Where in the data does the word "tempo" appear? Find those lines and copy them.
##############################
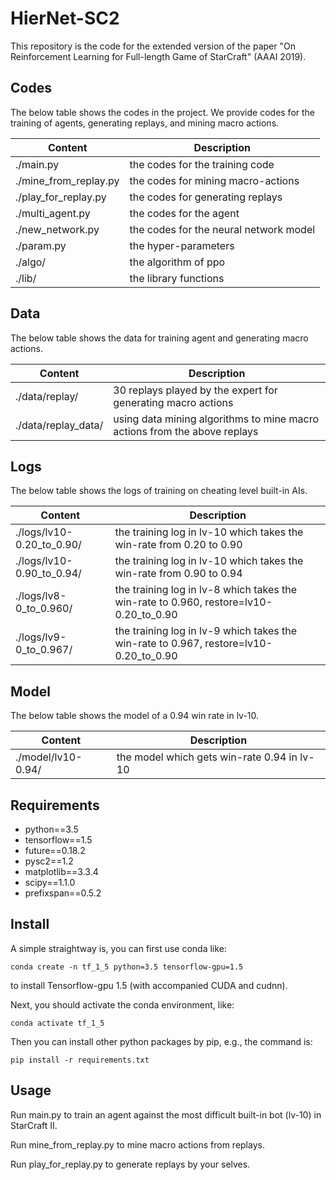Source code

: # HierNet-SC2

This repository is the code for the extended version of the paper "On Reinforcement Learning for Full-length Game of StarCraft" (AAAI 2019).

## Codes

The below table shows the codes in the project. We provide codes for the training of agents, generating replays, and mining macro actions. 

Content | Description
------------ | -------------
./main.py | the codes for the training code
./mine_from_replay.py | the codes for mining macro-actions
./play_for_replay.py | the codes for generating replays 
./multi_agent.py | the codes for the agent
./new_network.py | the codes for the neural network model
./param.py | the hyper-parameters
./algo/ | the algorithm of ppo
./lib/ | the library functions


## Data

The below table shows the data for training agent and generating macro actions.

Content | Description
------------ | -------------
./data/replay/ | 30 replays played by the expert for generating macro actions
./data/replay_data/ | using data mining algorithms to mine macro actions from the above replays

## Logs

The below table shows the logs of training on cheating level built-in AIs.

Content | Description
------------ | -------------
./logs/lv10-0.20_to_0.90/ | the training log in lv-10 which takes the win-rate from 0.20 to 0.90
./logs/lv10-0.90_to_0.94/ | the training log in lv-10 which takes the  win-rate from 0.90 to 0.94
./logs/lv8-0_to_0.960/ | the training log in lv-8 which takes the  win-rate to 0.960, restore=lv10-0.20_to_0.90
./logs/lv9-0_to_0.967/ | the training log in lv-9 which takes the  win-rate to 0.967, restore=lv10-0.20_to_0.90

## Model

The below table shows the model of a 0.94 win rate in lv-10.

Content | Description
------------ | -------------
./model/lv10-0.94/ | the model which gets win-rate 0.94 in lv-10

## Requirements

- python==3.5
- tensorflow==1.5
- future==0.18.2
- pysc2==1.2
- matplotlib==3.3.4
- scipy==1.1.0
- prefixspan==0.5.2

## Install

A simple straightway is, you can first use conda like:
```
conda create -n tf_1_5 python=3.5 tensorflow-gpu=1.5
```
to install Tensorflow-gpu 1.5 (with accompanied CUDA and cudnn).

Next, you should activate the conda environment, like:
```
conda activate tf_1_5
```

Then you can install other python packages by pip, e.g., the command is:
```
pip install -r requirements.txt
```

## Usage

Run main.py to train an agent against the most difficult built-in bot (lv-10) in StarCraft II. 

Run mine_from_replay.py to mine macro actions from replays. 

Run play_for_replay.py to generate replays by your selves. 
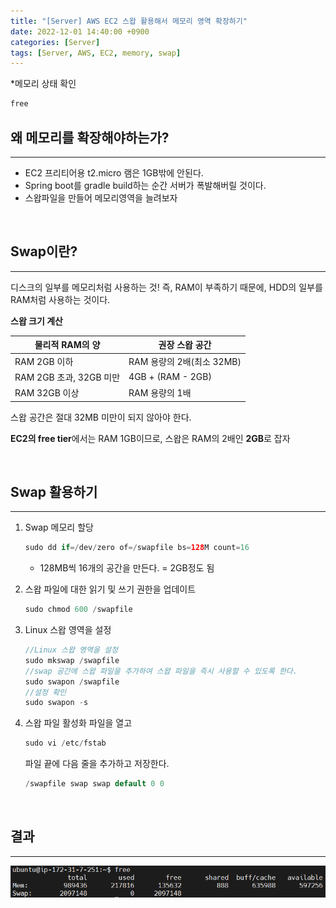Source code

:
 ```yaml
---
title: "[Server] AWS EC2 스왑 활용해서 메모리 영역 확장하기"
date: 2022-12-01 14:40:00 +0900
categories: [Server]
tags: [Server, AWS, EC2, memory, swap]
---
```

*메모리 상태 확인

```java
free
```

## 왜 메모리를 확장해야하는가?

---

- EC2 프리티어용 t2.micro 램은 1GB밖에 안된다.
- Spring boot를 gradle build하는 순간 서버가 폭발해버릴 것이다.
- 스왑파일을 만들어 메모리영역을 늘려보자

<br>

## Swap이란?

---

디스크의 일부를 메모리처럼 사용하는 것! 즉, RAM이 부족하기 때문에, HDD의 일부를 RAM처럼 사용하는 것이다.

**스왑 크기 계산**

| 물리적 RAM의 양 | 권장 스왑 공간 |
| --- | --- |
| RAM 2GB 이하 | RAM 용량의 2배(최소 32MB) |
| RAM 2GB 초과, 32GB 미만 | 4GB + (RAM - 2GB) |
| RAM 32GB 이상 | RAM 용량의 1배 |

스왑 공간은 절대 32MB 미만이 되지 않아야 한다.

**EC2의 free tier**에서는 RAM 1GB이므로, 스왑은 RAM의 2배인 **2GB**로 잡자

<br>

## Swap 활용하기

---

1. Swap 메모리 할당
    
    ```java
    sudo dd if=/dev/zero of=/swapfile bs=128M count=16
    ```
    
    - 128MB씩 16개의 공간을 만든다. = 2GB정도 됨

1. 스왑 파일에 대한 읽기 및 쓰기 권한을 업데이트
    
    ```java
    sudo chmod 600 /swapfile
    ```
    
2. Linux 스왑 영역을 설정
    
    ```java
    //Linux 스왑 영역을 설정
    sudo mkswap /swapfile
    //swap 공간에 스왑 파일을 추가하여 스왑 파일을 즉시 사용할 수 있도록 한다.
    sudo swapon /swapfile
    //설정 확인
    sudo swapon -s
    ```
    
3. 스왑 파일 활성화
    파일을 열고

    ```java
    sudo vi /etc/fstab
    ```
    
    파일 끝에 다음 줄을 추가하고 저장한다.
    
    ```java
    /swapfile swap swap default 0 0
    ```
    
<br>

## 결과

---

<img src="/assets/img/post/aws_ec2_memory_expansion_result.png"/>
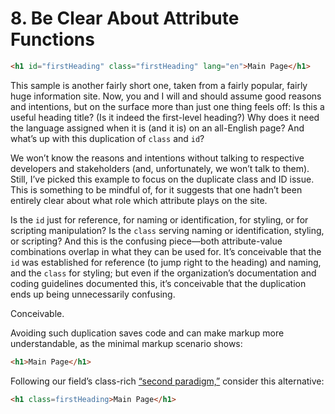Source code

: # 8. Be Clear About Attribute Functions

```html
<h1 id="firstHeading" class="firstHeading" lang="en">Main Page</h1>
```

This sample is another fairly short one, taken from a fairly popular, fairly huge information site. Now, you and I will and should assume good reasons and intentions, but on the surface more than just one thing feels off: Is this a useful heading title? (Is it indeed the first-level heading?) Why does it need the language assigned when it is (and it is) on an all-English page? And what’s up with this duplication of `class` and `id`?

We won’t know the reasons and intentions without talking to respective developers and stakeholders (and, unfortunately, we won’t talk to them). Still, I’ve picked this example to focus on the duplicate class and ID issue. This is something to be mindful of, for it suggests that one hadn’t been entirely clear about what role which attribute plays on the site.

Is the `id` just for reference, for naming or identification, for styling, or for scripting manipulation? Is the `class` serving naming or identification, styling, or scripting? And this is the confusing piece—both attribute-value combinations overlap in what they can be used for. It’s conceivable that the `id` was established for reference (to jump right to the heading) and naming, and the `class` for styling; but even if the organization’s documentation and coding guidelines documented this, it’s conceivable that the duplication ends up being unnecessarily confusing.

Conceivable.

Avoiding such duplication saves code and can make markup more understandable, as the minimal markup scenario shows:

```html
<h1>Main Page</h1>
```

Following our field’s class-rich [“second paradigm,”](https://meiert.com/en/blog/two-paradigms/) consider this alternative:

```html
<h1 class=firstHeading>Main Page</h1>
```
##############################
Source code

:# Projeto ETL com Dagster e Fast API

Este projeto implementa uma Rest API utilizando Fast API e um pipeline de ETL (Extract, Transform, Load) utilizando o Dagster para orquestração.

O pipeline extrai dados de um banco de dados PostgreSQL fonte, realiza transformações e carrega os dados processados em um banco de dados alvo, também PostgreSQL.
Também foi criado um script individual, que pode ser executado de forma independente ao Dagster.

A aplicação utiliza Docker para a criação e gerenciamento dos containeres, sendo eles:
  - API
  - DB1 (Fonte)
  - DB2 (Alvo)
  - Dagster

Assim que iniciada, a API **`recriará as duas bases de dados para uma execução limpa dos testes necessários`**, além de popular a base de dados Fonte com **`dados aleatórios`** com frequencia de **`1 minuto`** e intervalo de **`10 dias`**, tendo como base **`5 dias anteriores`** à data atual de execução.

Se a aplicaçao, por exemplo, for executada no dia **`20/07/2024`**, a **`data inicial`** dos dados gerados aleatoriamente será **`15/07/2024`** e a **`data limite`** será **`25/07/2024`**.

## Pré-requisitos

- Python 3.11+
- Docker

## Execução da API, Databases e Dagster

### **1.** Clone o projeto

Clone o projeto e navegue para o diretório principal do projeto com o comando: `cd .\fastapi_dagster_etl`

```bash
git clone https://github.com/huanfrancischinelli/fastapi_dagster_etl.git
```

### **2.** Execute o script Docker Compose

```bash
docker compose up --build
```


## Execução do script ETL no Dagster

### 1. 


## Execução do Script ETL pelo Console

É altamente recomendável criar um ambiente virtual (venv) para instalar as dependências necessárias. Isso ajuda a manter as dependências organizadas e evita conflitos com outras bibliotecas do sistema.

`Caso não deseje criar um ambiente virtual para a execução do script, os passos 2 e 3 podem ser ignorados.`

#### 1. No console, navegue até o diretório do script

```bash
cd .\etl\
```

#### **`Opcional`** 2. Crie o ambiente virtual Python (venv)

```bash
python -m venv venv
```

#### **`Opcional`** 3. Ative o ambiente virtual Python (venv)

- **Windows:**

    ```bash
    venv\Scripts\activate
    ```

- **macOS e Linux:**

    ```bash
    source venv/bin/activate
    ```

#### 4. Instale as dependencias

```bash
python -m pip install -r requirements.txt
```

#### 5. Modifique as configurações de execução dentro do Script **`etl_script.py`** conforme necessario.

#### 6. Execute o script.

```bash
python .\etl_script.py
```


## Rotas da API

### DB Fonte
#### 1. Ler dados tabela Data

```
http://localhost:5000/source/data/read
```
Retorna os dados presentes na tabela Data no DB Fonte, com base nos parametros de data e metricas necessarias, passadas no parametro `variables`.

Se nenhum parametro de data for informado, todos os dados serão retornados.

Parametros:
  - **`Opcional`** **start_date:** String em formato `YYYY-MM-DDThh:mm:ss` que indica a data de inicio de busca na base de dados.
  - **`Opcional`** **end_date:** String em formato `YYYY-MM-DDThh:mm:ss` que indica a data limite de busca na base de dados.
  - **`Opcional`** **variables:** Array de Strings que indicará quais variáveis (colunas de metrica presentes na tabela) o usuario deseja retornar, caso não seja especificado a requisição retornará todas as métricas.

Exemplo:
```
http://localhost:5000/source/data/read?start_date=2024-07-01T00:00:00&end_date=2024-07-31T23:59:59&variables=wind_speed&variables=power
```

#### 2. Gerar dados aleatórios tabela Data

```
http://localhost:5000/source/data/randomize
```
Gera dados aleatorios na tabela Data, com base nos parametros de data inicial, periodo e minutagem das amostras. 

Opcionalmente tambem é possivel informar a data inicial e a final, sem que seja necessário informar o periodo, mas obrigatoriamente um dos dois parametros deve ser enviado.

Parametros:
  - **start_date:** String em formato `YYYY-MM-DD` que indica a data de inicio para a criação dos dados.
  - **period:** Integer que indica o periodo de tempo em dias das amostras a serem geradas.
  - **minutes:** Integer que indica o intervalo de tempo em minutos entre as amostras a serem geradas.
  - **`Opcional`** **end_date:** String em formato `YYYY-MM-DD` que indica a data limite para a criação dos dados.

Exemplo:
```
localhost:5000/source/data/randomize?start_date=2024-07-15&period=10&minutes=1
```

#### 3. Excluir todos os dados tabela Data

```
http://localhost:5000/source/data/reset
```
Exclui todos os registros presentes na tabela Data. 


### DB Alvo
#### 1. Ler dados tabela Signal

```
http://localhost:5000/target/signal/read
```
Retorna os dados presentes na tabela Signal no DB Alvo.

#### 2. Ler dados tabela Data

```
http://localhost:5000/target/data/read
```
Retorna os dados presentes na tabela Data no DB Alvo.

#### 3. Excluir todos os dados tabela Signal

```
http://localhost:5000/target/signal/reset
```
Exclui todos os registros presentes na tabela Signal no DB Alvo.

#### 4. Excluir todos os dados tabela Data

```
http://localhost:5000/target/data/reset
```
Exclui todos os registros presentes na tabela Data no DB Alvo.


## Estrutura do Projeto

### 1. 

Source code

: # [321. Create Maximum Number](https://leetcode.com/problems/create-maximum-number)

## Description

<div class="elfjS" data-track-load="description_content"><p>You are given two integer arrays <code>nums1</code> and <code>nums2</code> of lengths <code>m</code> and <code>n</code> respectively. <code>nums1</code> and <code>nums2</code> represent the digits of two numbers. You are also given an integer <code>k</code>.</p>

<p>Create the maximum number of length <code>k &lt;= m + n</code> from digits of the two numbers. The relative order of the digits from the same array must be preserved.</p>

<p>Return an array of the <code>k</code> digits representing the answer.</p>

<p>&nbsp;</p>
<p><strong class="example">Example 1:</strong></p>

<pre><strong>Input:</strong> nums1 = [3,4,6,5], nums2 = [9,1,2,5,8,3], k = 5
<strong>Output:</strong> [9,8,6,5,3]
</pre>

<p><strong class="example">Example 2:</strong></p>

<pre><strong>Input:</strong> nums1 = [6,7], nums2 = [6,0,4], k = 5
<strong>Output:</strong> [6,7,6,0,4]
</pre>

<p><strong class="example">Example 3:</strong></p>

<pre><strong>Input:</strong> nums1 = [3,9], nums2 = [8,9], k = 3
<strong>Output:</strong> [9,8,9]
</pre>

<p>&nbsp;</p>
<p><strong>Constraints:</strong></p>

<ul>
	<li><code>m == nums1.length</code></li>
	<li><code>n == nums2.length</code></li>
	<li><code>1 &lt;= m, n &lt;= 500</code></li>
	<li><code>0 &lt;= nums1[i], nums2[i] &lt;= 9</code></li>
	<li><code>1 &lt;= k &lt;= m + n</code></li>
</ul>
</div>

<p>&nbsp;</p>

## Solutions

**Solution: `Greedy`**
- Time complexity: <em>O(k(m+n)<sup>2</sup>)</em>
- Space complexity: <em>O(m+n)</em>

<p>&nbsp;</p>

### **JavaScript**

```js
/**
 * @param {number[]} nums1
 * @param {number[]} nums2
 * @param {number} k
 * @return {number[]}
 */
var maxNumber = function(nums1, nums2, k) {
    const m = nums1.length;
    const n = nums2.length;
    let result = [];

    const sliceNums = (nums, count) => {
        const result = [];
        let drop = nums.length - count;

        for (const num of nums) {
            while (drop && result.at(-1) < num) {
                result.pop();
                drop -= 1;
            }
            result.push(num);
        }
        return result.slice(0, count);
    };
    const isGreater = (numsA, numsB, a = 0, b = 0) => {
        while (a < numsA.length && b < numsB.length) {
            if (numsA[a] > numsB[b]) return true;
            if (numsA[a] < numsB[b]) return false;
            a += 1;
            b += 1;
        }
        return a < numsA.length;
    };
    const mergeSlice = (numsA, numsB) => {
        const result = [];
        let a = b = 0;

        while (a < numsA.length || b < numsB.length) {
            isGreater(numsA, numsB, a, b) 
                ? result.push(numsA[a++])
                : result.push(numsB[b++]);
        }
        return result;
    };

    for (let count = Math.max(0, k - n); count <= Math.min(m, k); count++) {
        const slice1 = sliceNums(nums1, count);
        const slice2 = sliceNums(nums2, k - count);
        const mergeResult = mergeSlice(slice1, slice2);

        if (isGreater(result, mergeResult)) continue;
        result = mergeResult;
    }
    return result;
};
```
##############################
• [Solution to this exercise]
  - **period:** Integer que indica o periodo de tempo em dias das amostras a serem geradas.
  - **minutes:** Integer que indica o intervalo de tempo em minutos entre as amostras a serem geradas.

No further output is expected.